All the Israeli papers comment on the 11-hour hostage standoff at the Texas synagogue over the weekend. Prime Minister Naftali Bennett spoke with Texas Governor Greg Abbott on Sunday and thanked him for the determined and professional action by the law enforcement authorities in his state, which brought the incident to a peaceful conclusion. Bennett told Abbott that the Israeli public anxiously followed the unfolding events and was greatly relieved that the hostage crisis ended without injury. The Prime Minister’s Office added in a statement: “[Bennett] further thanked the governor for his steadfast solidarity with the Jewish community in Colleyville in particular and in Texas as a whole, his support for Israel and his fight against antisemitism and the BDS movement.”

Meir Ben-Shabbat, Israel’s national security adviser and head of the National Security Council between 2017 and 2021, writes in Israel Hayom that the government must approve the Citizenship Law that expired last summer. He argues: “The main pillar of the law was security. It was easy to show the relatively high involvement in terror activities of those who had received residency in this way or by their children (the second generation of those who had been given family unification residency permits), in relation to the rest of the Arab population in Israel.”

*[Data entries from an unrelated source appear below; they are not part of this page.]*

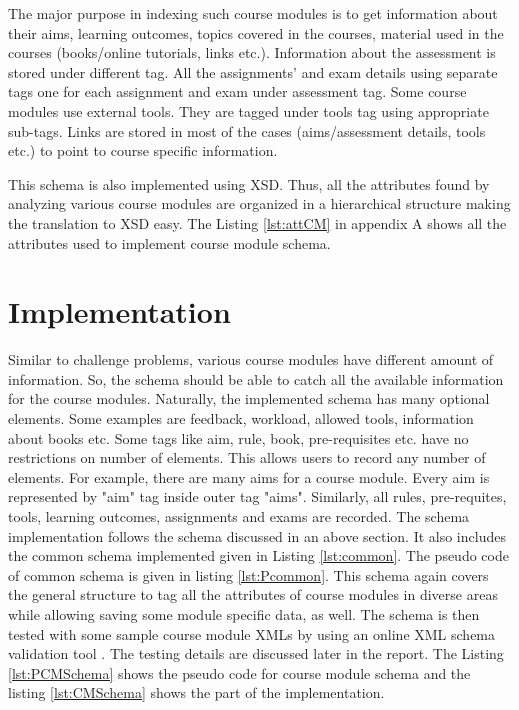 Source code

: \documentclass[11pt,letterpaper]{report}
\begin{document}
The major purpose in indexing such course modules is to get information about their aims, learning outcomes, topics covered in the courses, material used in the courses (books/online tutorials, links etc.). Information about the assessment is stored under different tag. All the assignments' and exam details using separate tags one for each assignment and exam under assessment tag. Some course modules use external tools. They are tagged under tools tag using appropriate sub-tags. Links are stored in most of the cases (aims/assessment details, tools etc.) to point to course specific information.     
 
This schema is also implemented using XSD. Thus, all the attributes found by analyzing various course modules are organized in a hierarchical structure making the translation to XSD easy. The Listing \ref{lst:attCM} in appendix A shows all the attributes used to implement course module schema.


\section{Implementation}
Similar to challenge problems, various course modules have different amount of information. So, the schema should be able to catch all the available information for the course modules. Naturally, the implemented schema has many optional elements. Some examples are feedback, workload, allowed tools, information about books etc. Some tags like aim, rule, book, pre-requisites etc. have no restrictions on number of elements. This allows users to record any number of elements. For example, there are many aims for a course module. Every aim is represented by "aim" tag inside outer tag "aims". Similarly, all rules, pre-requites, tools, learning outcomes, assignments and exams are recorded.    
The schema implementation follows the schema discussed in an above section. It also includes the common schema implemented given in Listing \ref{lst:common}. The pseudo code of common schema is given in listing \ref{lst:Pcommon}. This schema again covers the general structure to tag all the attributes of course modules in diverse areas while allowing saving some module specific data, as well. The schema is then tested with some sample course module XMLs by using an online XML schema validation tool \cite{olXSD}. The testing details are discussed later in the report.  The Listing \ref{lst:PCMSchema} shows the pseudo code for course module schema and the listing \ref{lst:CMSchema} shows the part of the implementation.
 
\end{document}

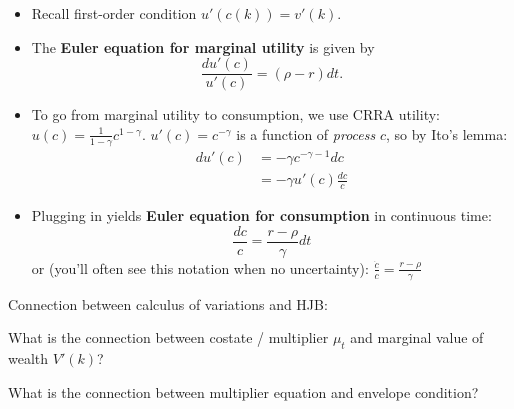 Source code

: \documentclass[11pt, aspectratio=169]{beamer}
\newenvironment{witemize}{\itemize\addtolength{\itemsep}{10pt}}{\enditemize}
\begin{document}
\begin{frame}{}

{\small
\begin{itemize}
\item Recall first-order condition $u'(c(k)) = v'(k)$.

\item The \textbf{Euler equation for marginal utility }is given by
\begin{equation*}
	\frac{d u'(c)}{u'(c)} = (\rho - r) dt.
\end{equation*}

\item To go from marginal utility to consumption, we use CRRA utility: $u(c) = \frac{1}{1-\gamma} c^{1-\gamma}$. $u'(c) = c^{-\gamma}$ is a function of \textit{process} $c$, so by Ito's lemma: 
\begin{align*}
	d u'(c) &= -\gamma c^{-\gamma - 1} dc \\
	&= -\gamma u'(c) \frac{dc}{c} 
\end{align*}

\item Plugging in yields \textbf{Euler equation for consumption} in continuous time:
\begin{equation*}
	\frac{dc}{c} = \frac{r - \rho}{\gamma} dt
\end{equation*}
or (you'll often see this notation when no uncertainty): $\frac{\dot c}{c} = \frac{r - \rho}{\gamma}$
\end{itemize}
}
\end{frame}



\begin{frame}{}

Connection between calculus of variations and HJB:
\begin{witemize}
\item What is the connection between costate / multiplier $\mu_t$ and marginal value of wealth $V'(k)$?

\item What is the connection between multiplier equation and envelope condition?
\end{witemize}
\end{frame}
\end{document}
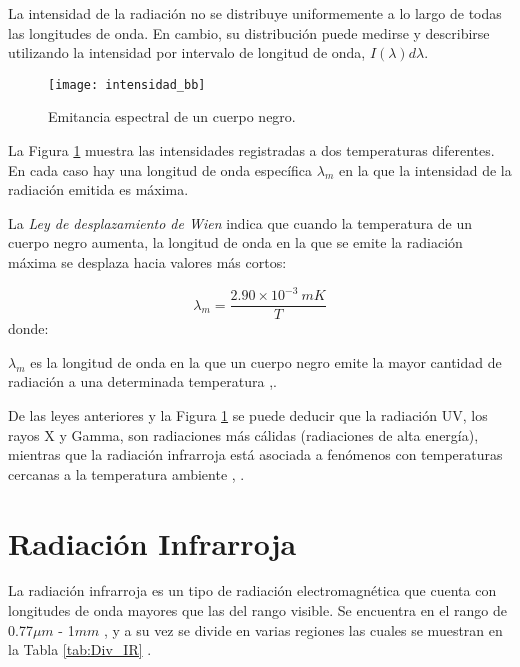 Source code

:    La intensidad de la radiación no se distribuye uniformemente a lo largo de todas las longitudes de onda. En cambio, su distribución puede medirse y describirse utilizando la intensidad por intervalo de longitud de onda, $I(\lambda)d\lambda$.
            \begin{figure}[hbtp]
                \centering
                \texttt{[image: intensidad\_bb]}
                \caption{Emitancia espectral de un cuerpo negro.}
                \label{fig:intensidad_bb}
            \end{figure}    
    \newpage
    La Figura \ref{fig:intensidad_bb} muestra las intensidades registradas a dos temperaturas diferentes. En cada caso hay una longitud de onda específica $\lambda_{m}$ en la que la intensidad de la radiación emitida es máxima.
    
    La \textit{Ley de desplazamiento de Wien} indica que cuando la temperatura de un cuerpo negro aumenta, la longitud de onda en la que se emite la radiación máxima se desplaza hacia valores más cortos:
    
    \begin{equation}
        \lambda_{m} = \frac{2.90\times10^{-3}\ mK}{T}
        \label{eq:Wien}
    \end{equation}   
    donde:
    
    $\lambda_{m}$ es la longitud de onda en la que un cuerpo negro emite la mayor cantidad de radiación a una determinada temperatura \cite{Sears},\cite{FUV3}.
    
    De las leyes anteriores y la Figura \ref{fig:intensidad_bb} se puede deducir que la radiación UV, los rayos X y Gamma, son radiaciones más cálidas (radiaciones de alta energía), mientras que la radiación infrarroja está asociada a fenómenos con temperaturas cercanas a la temperatura ambiente \cite{Chang}, \cite{BlancoMDA}.     
    
    \section{Radiación Infrarroja} 
    La radiación infrarroja es un tipo de radiación electromagnética que cuenta con longitudes de onda mayores que las del rango visible. Se encuentra en el rango de 0.77$\mu m$ - 1$mm$ \cite{BlancoMDA}, y a su vez se divide en varias regiones las cuales se muestran en la Tabla \ref{tab:Div_IR} \cite{Rogalski}.
    

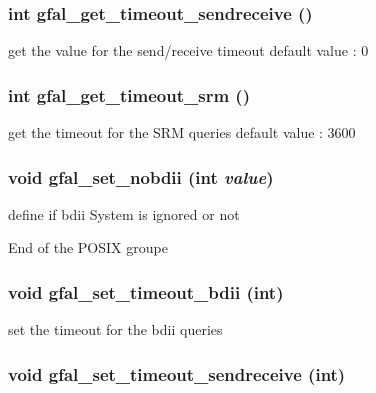 \subsubsection{\setlength{\rightskip}{0pt plus 5cm}int gfal\_\-get\_\-timeout\_\-sendreceive ()}\label{group__common__group_g198564ca7617a8f3dec7c6b925b2c760}


get the value for the send/receive timeout default value : 0 
\subsubsection{\setlength{\rightskip}{0pt plus 5cm}int gfal\_\-get\_\-timeout\_\-srm ()}\label{group__common__group_g31f524748949fca765e6fb8aa20ef41c}


get the timeout for the SRM queries default value : 3600 
\subsubsection{\setlength{\rightskip}{0pt plus 5cm}void gfal\_\-set\_\-nobdii (int {\em value})}\label{group__common__group_g267920b468d7578c10aa25469f8cadf7}


define if bdii System is ignored or not 

End of the POSIX groupe 
\subsubsection{\setlength{\rightskip}{0pt plus 5cm}void gfal\_\-set\_\-timeout\_\-bdii (int)}\label{group__common__group_g7fc461515a2cdf649fd516319cb54ea9}


set the timeout for the bdii queries 
\subsubsection{\setlength{\rightskip}{0pt plus 5cm}void gfal\_\-set\_\-timeout\_\-sendreceive (int)}\label{group__common__group_gedd91bb343f17bc2c0ba9db1203f1819}


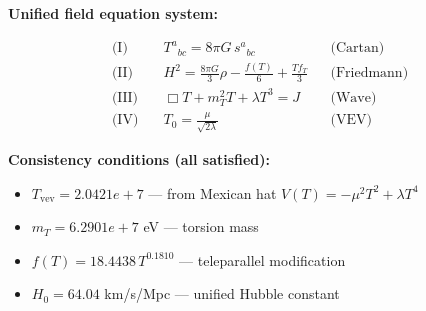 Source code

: 
\textbf{Unified field equation system:}

\begin{align}
  \text{(I)} \quad & T^a{}_{bc} = 8\pi G \, s^a{}_{bc} && \text{(Cartan)} \\
  \text{(II)} \quad & H^2 = \frac{8\pi G}{3}\rho - \frac{f(T)}{6} + \frac{Tf_T}{3} && \text{(Friedmann)} \\
  \text{(III)} \quad & \Box T + m_T^2 T + \lambda T^3 = J && \text{(Wave)} \\
  \text{(IV)} \quad & T_0 = \frac{\mu}{\sqrt{2\lambda}} && \text{(VEV)}
\end{align}

\textbf{Consistency conditions (all satisfied):}
\begin{itemize}
  \item $T_{\text{vev}} = 2.0421e+7$ — from Mexican hat $V(T) = -\mu^2 T^2 + \lambda T^4$
  \item $m_T = 6.2901e+7$ eV — torsion mass
  \item $f(T) = 18.4438 \, T^{0.1810}$ — teleparallel modification
  \item $H_0 = 64.04$ km/s/Mpc — unified Hubble constant
\end{itemize} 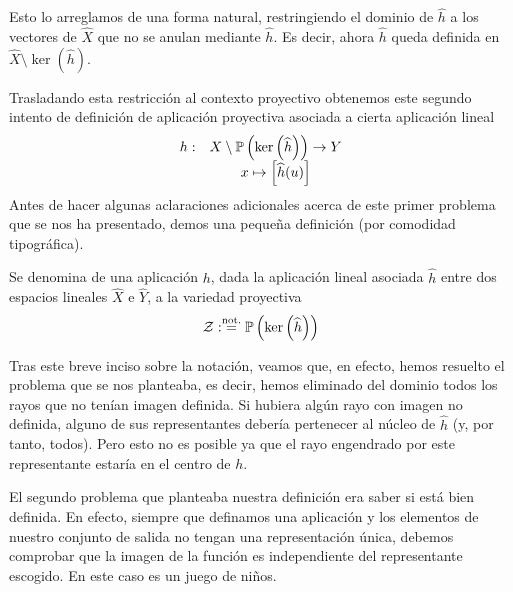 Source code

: Esto lo arreglamos de una forma natural, restringiendo el dominio de $\widehat{h}$ a los vectores de $\widehat{X}$ que no se anulan mediante $\widehat{h}$. Es decir, ahora $\widehat{h}$ queda definida en $\widehat{X}\setminus \ker\left(\widehat{h}\right)$.

Trasladando esta restricción al contexto proyectivo obtenemos este segundo intento de definición de aplicación proyectiva asociada a cierta aplicación lineal
\begin{equation*}
	\begin{array}{cc}
	h:&X\setminus\mathbb{P}\left(\ker\left(\widehat{h}\right)\right)\to Y\\
	&x\mapsto\left [ \widehat{h}(u) \right ]
	\end{array}
\end{equation*}
Antes de hacer algunas aclaraciones adicionales acerca de este primer problema que se nos ha presentado, demos una pequeña definición (por comodidad tipográfica).
\begin{defi}[Centro]
	\label{apro_def_centro}
	Se denomina  de una aplicación $h$, dada la aplicación lineal asociada $\widehat{h}$ entre dos espacios lineales $\widehat{X}$ e $\widehat{Y}$, a la variedad proyectiva
	\begin{equation*}
		\mathcal{Z}:\stackrel{\textrm{not.}}{=}\mathbb{P}\left(\ker\left(\widehat{h}\right)\right)
	\end{equation*}
\end{defi}
Tras este breve inciso sobre la notación, veamos que, en efecto, hemos resuelto el problema que se nos planteaba, es decir, hemos eliminado del dominio todos los rayos que no tenían imagen definida. Si hubiera algún rayo con imagen no definida, alguno de sus representantes debería pertenecer al núcleo de $\widehat{h}$ (y, por tanto, todos). Pero esto no es posible ya que el rayo engendrado por este representante estaría en el centro de $h$.

El segundo problema que planteaba nuestra definición era saber si está bien definida. En efecto, siempre que definamos una aplicación y los elementos de nuestro conjunto de salida no tengan una representación única, debemos comprobar que la imagen de la función es independiente del representante escogido. En este caso es un juego de niños.

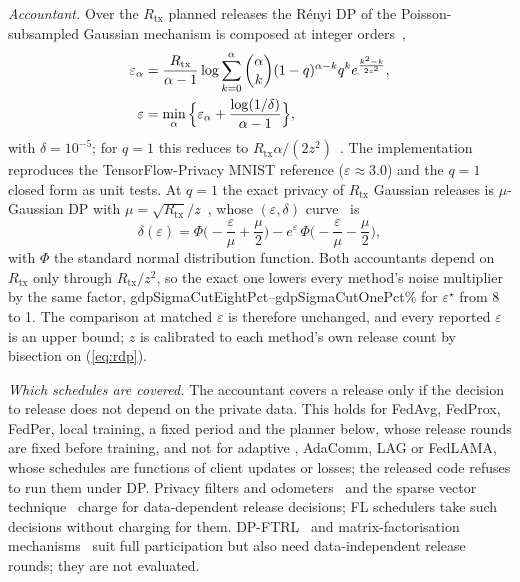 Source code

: \emph{Accountant.} Over the $R_{\mathrm{tx}}$ planned releases the R\'enyi DP of the Poisson-subsampled Gaussian mechanism is composed at integer orders~\cite{mironov2019sgm},
\begin{align}
\varepsilon_\alpha&=\frac{R_{\mathrm{tx}}}{\alpha-1}\log\sum_{k=0}^{\alpha}\binom{\alpha}{k}(1-q)^{\alpha-k}q^ke^{\frac{k^2-k}{2z^2}},\notag\\
\varepsilon&=\min_\alpha\Big\{\varepsilon_\alpha+\frac{\log(1/\delta)}{\alpha-1}\Big\},
\label{eq:rdp}
\end{align}
with $\delta=10^{-5}$; for $q=1$ this reduces to $R_{\mathrm{tx}}\alpha/(2z^2)$~\cite{mironov2017}. The implementation reproduces the TensorFlow-Privacy MNIST reference ($\varepsilon\approx3.0$) and the $q=1$ closed form as unit tests. At $q=1$ the exact privacy of $R_{\mathrm{tx}}$ Gaussian releases is $\mu$-Gaussian DP with $\mu=\sqrt{R_{\mathrm{tx}}}/z$~\cite{dong2022gdp}, whose $(\varepsilon,\delta)$ curve~\cite{balle2018} is
\begin{equation}
\delta(\varepsilon)=\Phi\Big(-\frac{\varepsilon}{\mu}+\frac{\mu}{2}\Big)-e^{\varepsilon}\,\Phi\Big(-\frac{\varepsilon}{\mu}-\frac{\mu}{2}\Big),
\label{eq:gdp}
\end{equation}
with $\Phi$ the standard normal distribution function. Both accountants depend on $R_{\mathrm{tx}}$ only through $R_{\mathrm{tx}}/z^2$, so the exact one lowers every method's noise multiplier by the same factor, \num{gdpSigmaCutEightPct}--\num{gdpSigmaCutOnePct}\% for $\varepsilon^\star$ from 8 to 1. The comparison at matched $\varepsilon$ is therefore unchanged, and every reported $\varepsilon$ is an upper bound; $z$ is calibrated to each method's own release count by bisection on (\ref{eq:rdp}).

\emph{Which schedules are covered.} The accountant covers a release only if the decision to release does not depend on the private data. This holds for FedAvg, FedProx, FedPer, local training, a fixed period and the planner below, whose release rounds are fixed before training, and not for adaptive \tierfed{}, AdaComm, LAG or FedLAMA, whose schedules are functions of client updates or losses; the released code refuses to run them under DP. Privacy filters and odometers~\cite{rogers2016odometer} and the sparse vector technique~\cite{lyu2017svt} charge for data-dependent release decisions; FL schedulers take such decisions without charging for them. DP-FTRL~\cite{kairouz2021ftrl} and matrix-factorisation mechanisms~\cite{choquette2023banded} suit full participation but also need data-independent release rounds; they are not evaluated.

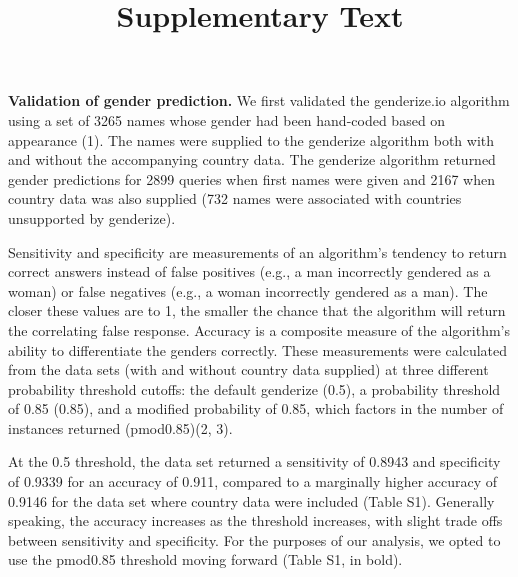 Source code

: \documentclass[11pt,]{article}
\title{Supplementary Text}
\author{}
\date{}
\begin{document}
\maketitle

\textbf{Validation of gender prediction.} We first validated the
genderize.io algorithm using a set of 3265 names whose gender had been
hand-coded based on appearance (1). The names were supplied to the
genderize algorithm both with and without the accompanying country data.
The genderize algorithm returned gender predictions for 2899 queries
when first names were given and 2167 when country data was also supplied
(732 names were associated with countries unsupported by genderize).

Sensitivity and specificity are measurements of an algorithm's tendency
to return correct answers instead of false positives (e.g., a man
incorrectly gendered as a woman) or false negatives (e.g., a woman
incorrectly gendered as a man). The closer these values are to 1, the
smaller the chance that the algorithm will return the correlating false
response. Accuracy is a composite measure of the algorithm's ability to
differentiate the genders correctly. These measurements were calculated
from the data sets (with and without country data supplied) at three
different probability threshold cutoffs: the default genderize (0.5), a
probability threshold of 0.85 (0.85), and a modified probability of
0.85, which factors in the number of instances returned (pmod0.85)(2,
3).

At the 0.5 threshold, the data set returned a sensitivity of 0.8943 and
specificity of 0.9339 for an accuracy of 0.911, compared to a marginally
higher accuracy of 0.9146 for the data set where country data were
included (Table S1). Generally speaking, the accuracy increases as the
threshold increases, with slight trade offs between sensitivity and
specificity. For the purposes of our analysis, we opted to use the
pmod0.85 threshold moving forward (Table S1, in bold).
\end{document}
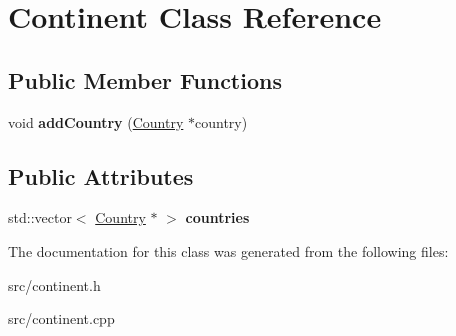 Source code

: \hypertarget{class_continent}{}\section{Continent Class Reference}
\label{class_continent}
\subsection*{Public Member Functions}
\begin{DoxyCompactItemize}
\item 
\hypertarget{class_continent_a734a82cb03fbd7edebd9088b72b75f9d}{}void {\bfseries add\+Country} (\hyperlink{class_country}{Country} $\ast$country)\label{class_continent_a734a82cb03fbd7edebd9088b72b75f9d}

\end{DoxyCompactItemize}
\subsection*{Public Attributes}
\begin{DoxyCompactItemize}
\item 
\hypertarget{class_continent_a095993408efbfeb34c4e9b6b649e7f20}{}std\+::vector$<$ \hyperlink{class_country}{Country} $\ast$ $>$ {\bfseries countries}\label{class_continent_a095993408efbfeb34c4e9b6b649e7f20}

\end{DoxyCompactItemize}


The documentation for this class was generated from the following files\+:\begin{DoxyCompactItemize}
\item 
src/continent.\+h\item 
src/continent.\+cpp\end{DoxyCompactItemize}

Channel 12 News reports that Defence Minister Benny Gantz and PA Chairman Mahmoud Abbas spoke about payments made by the PA to terrorists, and the lawsuits that have been filed against Israel to the International Criminal Court in The Hague. Abbas said to Gantz in their meeting three weeks ago: “If there were a peace process, I could stop the wheels of that train. Currently, that is going to be between difficult and impossible to do.” Several Palestinian teams are currently working to collect incriminating evidence against Israel that can be used in lawsuits at the International Criminal Court. According to Palestinian sources, the members of at least one of those teams were recently instructed by Abbas to suspend their activities.